**Exercise prompt**
Consider the entries below. Count the lines holding the string "MOVE" and state the number only.
━━━━━ Input material ━━━━━
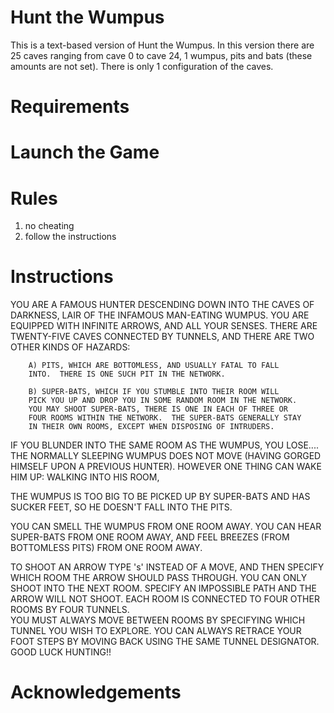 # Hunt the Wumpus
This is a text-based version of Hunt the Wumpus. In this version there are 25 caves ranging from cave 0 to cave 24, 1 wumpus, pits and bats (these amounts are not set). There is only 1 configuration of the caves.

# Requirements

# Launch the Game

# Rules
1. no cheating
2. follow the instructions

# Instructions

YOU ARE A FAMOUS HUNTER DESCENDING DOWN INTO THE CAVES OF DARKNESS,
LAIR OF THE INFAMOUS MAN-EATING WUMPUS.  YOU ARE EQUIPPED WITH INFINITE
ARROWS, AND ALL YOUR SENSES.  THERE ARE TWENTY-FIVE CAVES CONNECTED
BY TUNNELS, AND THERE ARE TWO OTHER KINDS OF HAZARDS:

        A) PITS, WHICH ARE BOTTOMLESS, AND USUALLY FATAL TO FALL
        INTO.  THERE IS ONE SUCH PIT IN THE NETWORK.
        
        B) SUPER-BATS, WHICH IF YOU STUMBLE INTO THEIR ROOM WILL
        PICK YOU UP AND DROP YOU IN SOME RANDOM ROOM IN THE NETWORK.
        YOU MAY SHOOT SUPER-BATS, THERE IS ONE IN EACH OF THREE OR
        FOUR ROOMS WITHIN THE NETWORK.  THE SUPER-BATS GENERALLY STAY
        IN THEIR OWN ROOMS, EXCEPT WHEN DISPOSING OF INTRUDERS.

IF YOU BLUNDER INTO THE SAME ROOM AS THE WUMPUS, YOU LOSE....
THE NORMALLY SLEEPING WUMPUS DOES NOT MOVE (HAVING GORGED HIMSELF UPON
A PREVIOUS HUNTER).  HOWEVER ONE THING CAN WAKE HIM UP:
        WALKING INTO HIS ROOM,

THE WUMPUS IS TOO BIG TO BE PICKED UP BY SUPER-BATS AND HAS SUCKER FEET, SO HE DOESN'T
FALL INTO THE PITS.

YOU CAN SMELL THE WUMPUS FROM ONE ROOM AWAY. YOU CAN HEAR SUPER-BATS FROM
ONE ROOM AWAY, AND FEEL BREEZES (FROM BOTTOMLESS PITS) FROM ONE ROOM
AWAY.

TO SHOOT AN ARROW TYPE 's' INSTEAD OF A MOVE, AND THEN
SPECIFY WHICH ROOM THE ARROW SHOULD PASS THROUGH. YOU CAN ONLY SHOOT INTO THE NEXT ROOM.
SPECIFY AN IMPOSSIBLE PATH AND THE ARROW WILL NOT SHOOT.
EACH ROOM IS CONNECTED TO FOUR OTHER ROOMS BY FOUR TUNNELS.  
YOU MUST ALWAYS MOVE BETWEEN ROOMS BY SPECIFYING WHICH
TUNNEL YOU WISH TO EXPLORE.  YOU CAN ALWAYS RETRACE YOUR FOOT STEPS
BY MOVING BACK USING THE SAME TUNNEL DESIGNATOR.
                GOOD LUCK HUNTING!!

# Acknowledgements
━━━━━
━━━━━ Input material ━━━━━
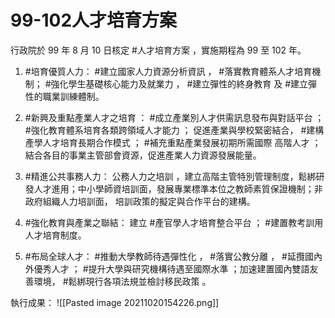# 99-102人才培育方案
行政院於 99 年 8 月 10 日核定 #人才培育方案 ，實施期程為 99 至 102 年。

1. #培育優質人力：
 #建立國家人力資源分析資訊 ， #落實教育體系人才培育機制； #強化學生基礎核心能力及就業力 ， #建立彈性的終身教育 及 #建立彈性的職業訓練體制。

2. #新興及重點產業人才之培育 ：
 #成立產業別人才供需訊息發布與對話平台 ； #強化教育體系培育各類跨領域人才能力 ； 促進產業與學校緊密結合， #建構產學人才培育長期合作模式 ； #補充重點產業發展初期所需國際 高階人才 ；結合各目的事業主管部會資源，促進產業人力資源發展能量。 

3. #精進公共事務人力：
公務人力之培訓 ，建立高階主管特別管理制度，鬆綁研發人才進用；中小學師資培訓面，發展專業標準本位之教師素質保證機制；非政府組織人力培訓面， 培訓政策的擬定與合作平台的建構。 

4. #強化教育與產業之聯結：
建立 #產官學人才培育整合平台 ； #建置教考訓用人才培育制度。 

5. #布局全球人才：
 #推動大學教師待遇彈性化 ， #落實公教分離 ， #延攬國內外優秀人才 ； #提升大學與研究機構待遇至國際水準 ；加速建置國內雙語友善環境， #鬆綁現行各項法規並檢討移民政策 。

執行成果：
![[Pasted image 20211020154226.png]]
━━━━━
**Task result**
3